Saudi Arabia and Morocco are making head way in the race to secure a foothold in the global lithium-ion battery supply chain. By leveraging state support, different policy approaches, and geopolitical trends these Middle East/North Africa (MENA) countries are aiming to attract investors and bolster their presence in the electric vehicle (EV) revolution.
In December, nearly 200 nations reached an agreement at COP28 to transition away from fossil fuels by mid-century. Saudi Arabia has earmarked goals to diversify away from fossil fuels and develop its non-oil GDP by the end of the decade, also known as its Vision 2030.
The Saudi government is providing funding and support for mineral production, offering US$182M in de-risking money to kickstart mining projects and financing up to 75% of capital expenditure for advanced exploration and mining activities.
The kingdom has also expanded its estimate of mineral resources, including critical minerals like rare earths, phosphate, and copper; and has developed numerous mining exploration sites as well as awarded over 30 mining exploration licences to foreign investors.
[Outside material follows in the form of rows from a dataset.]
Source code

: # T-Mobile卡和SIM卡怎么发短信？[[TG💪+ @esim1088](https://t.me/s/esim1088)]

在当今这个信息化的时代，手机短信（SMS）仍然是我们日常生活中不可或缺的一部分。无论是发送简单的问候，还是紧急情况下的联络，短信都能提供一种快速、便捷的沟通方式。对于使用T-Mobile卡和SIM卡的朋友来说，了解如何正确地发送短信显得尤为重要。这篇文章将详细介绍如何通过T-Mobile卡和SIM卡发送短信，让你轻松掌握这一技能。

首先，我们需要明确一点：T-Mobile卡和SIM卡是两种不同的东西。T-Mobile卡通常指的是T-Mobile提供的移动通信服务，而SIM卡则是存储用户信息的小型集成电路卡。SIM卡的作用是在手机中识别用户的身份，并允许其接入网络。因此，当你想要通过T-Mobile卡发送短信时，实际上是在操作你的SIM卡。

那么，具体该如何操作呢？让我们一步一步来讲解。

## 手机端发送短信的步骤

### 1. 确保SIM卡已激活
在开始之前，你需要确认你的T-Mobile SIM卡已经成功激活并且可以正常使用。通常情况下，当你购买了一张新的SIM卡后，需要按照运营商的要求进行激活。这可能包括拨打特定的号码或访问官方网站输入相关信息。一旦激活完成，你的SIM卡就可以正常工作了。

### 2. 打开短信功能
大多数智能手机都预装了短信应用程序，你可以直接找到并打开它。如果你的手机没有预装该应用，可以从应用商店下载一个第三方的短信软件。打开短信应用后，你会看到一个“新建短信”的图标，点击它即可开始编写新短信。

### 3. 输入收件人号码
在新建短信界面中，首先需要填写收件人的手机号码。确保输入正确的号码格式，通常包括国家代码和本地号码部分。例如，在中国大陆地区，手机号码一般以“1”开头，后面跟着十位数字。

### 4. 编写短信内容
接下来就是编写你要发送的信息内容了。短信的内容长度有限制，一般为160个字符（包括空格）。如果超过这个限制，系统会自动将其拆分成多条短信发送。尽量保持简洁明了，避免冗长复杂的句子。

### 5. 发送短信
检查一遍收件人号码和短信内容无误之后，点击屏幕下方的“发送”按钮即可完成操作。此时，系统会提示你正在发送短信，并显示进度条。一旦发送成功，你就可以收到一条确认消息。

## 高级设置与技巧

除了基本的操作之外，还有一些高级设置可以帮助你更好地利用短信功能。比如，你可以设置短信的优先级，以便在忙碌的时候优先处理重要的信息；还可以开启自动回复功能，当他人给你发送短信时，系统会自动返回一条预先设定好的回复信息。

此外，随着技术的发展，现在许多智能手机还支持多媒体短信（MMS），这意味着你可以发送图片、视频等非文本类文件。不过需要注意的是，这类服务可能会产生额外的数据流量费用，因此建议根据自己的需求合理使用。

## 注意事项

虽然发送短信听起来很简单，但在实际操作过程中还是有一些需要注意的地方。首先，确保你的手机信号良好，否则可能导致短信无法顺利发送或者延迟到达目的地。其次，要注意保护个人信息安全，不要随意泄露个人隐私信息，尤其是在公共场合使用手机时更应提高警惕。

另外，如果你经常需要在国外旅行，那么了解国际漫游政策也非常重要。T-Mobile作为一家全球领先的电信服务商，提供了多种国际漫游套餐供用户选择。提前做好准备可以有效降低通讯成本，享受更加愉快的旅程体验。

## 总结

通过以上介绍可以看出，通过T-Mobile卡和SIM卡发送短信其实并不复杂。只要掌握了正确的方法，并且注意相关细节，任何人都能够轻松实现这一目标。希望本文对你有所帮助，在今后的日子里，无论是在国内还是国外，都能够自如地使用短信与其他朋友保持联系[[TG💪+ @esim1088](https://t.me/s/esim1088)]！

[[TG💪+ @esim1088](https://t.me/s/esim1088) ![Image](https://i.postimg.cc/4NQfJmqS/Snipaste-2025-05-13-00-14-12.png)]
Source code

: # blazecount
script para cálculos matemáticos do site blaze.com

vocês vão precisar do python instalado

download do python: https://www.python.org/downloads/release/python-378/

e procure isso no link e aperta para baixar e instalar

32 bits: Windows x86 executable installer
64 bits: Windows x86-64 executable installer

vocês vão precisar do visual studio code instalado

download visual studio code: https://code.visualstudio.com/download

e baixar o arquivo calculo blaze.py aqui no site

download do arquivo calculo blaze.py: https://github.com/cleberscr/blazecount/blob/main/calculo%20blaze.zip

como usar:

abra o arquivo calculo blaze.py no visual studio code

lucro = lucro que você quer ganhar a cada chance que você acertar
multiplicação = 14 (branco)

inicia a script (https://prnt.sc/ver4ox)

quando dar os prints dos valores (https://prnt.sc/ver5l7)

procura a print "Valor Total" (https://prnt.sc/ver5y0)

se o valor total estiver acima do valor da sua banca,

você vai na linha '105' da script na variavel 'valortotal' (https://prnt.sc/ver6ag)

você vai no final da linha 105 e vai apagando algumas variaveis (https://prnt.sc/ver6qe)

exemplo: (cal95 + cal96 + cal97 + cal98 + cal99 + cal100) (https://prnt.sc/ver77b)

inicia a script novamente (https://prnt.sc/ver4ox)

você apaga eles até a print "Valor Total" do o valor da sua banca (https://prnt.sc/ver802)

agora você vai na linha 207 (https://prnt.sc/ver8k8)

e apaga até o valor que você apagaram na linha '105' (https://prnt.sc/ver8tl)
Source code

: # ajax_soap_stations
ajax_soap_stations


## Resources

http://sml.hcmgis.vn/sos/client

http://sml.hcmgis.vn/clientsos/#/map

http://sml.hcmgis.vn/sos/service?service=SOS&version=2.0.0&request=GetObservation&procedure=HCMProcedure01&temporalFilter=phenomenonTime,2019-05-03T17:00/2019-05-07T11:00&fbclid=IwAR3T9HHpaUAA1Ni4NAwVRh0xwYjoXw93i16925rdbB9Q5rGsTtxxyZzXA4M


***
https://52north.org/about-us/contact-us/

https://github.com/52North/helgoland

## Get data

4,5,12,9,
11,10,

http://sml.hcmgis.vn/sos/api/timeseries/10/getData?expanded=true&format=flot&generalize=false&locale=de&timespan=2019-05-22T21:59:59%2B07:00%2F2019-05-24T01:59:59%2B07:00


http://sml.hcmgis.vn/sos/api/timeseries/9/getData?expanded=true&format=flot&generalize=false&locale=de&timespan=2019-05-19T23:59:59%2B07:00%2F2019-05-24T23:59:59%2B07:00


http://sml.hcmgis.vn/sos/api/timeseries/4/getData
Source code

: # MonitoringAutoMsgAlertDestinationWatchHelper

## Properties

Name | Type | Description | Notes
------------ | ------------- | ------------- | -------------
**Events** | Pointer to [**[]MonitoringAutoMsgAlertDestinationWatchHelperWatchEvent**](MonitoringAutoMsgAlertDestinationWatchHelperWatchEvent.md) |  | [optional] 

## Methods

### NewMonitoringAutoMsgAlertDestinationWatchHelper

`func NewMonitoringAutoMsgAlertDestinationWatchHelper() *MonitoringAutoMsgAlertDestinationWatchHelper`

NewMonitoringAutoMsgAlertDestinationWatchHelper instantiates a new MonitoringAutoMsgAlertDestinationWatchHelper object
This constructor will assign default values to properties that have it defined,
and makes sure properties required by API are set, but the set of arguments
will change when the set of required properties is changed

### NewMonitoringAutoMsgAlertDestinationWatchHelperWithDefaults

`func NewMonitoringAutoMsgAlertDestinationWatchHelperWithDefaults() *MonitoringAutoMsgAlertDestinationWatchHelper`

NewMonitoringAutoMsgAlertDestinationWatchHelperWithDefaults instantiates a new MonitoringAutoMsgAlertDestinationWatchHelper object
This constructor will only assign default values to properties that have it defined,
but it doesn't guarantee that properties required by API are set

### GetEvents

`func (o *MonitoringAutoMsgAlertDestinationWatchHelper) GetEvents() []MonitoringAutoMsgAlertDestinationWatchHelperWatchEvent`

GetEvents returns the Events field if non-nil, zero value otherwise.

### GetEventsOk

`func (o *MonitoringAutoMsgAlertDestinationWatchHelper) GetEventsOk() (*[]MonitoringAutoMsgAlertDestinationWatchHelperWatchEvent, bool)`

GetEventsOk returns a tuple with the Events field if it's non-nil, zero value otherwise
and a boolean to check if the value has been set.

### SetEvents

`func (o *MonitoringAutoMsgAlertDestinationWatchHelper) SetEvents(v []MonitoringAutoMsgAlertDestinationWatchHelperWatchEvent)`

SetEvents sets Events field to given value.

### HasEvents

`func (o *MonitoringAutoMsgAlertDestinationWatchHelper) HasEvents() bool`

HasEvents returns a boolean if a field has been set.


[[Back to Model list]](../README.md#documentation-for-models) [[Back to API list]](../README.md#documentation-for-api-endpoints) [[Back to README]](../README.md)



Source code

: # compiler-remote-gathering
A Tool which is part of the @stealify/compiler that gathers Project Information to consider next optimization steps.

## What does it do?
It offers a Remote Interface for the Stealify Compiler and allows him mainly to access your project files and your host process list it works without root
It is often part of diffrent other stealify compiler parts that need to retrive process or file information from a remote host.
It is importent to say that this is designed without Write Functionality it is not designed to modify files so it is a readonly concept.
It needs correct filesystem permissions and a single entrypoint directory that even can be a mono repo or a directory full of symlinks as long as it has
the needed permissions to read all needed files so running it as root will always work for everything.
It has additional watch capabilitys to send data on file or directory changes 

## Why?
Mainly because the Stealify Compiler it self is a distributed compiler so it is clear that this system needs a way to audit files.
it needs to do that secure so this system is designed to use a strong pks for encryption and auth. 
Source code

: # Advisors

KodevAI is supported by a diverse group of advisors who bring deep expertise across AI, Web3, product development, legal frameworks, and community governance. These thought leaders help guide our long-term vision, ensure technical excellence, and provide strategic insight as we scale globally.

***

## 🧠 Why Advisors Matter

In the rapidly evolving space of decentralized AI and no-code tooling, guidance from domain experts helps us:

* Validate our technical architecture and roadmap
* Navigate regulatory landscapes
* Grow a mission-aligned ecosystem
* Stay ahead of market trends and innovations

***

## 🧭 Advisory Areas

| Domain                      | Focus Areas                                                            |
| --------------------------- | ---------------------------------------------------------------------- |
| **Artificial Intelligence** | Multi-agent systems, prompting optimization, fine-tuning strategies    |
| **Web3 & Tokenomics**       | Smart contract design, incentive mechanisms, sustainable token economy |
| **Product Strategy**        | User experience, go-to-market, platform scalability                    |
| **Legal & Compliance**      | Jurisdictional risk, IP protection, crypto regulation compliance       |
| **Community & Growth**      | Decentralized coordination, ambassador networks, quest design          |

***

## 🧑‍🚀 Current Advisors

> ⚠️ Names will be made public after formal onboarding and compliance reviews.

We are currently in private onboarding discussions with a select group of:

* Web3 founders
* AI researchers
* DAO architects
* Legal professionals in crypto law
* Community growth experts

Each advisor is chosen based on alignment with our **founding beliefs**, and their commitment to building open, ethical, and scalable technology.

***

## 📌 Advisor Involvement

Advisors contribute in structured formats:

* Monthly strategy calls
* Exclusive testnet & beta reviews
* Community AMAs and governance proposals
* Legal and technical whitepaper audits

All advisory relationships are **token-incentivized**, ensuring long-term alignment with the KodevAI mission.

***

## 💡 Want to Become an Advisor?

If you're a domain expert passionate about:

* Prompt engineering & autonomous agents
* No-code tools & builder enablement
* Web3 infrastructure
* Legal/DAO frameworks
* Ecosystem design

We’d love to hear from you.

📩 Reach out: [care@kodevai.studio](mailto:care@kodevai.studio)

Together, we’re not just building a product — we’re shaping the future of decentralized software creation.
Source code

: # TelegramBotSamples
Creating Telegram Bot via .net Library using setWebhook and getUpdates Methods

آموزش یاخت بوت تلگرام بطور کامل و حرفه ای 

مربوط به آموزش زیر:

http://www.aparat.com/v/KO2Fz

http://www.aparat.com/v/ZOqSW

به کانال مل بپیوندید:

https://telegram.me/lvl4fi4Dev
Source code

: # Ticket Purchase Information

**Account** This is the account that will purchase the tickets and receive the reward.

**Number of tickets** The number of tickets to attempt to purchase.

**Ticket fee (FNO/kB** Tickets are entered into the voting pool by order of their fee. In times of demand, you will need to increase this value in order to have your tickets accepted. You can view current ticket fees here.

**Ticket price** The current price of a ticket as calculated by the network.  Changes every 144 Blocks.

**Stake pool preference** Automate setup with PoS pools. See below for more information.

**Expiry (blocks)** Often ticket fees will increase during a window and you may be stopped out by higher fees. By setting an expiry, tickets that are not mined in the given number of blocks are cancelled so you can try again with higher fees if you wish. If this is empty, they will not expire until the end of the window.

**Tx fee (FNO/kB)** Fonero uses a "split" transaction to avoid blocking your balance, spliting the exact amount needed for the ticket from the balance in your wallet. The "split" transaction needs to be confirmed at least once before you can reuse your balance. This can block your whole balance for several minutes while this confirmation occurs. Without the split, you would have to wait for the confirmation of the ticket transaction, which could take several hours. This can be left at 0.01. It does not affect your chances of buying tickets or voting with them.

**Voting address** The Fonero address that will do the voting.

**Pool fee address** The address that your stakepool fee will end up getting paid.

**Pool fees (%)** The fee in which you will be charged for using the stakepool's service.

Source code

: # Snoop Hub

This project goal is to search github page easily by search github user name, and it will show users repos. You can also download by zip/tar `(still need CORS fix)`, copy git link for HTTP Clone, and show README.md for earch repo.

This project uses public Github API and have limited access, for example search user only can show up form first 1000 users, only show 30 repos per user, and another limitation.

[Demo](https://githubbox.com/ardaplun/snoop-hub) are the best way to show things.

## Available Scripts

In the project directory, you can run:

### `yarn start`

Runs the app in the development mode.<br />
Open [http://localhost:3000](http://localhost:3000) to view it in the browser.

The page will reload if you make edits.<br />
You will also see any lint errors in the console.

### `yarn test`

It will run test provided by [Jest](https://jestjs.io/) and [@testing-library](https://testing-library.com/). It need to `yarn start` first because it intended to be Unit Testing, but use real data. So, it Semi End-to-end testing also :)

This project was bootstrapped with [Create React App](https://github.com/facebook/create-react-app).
Apart from mineral exploration and mining, Saudi Arabia is focusing on developing mid- and downstream capabilities domestically, establishing pipeline capacity in lithium processing and signed agreements to build a battery chemicals complex and a graphite anode materials facility.
Saudi Arabia has set ambitious goals for itself, including producing 500K EVs by 2030 and making 30% of all vehicles in Riyadh electric, all while investing in various overseas mining assets.
Morocco, on the other hand, aims to become an EV battery-making hub that will serve Western markets. Its status as an EU and US free trade agreement partner (FTA), along with the eligibility of materials produced there for EV tax credits like those in the Inflation reduction Act (IRA), has attracted mid- and downstream investments.
However, growing Chinese involvement in Morocco’s critical minerals sector could pose challenges in selling to the US in the future based on developing guidelines.
Despite this, Chinese firms have made commitments to invest in Morocco, with Gotion’s lithium-ion investment becoming Africa’s first battery cell project. Morocco’s abundant phosphate reserves, used to make phosphoric acid for cathodes, further supporting its position in the EV battery supply chain.
Moreover, South Korean company LG Chem formed a partnership with Youshan, a subsidiary of China’s Huayou Group, to establish a joint EV battery material plant in Morocco. The plant, set to commence operations in 2026, will produce 50,000t of lithium-phosphate-iron (LFP) cathode materials annually, enough for 500K entry-level EVs. LG Chem also announced intentions to invest in a lithium conversion plant in Morocco.
Both Saudi Arabia and Morocco have implemented policies to attract investment into their respective developments in the EV value chain. Proximity to mineral-rich African countries and existing commercial ties create natural synergy for countries in the MENA region. With political support and a focus on diversifying their economies, these countries are well-positioned to capitalize on the growing demand for critical minerals in the global economy.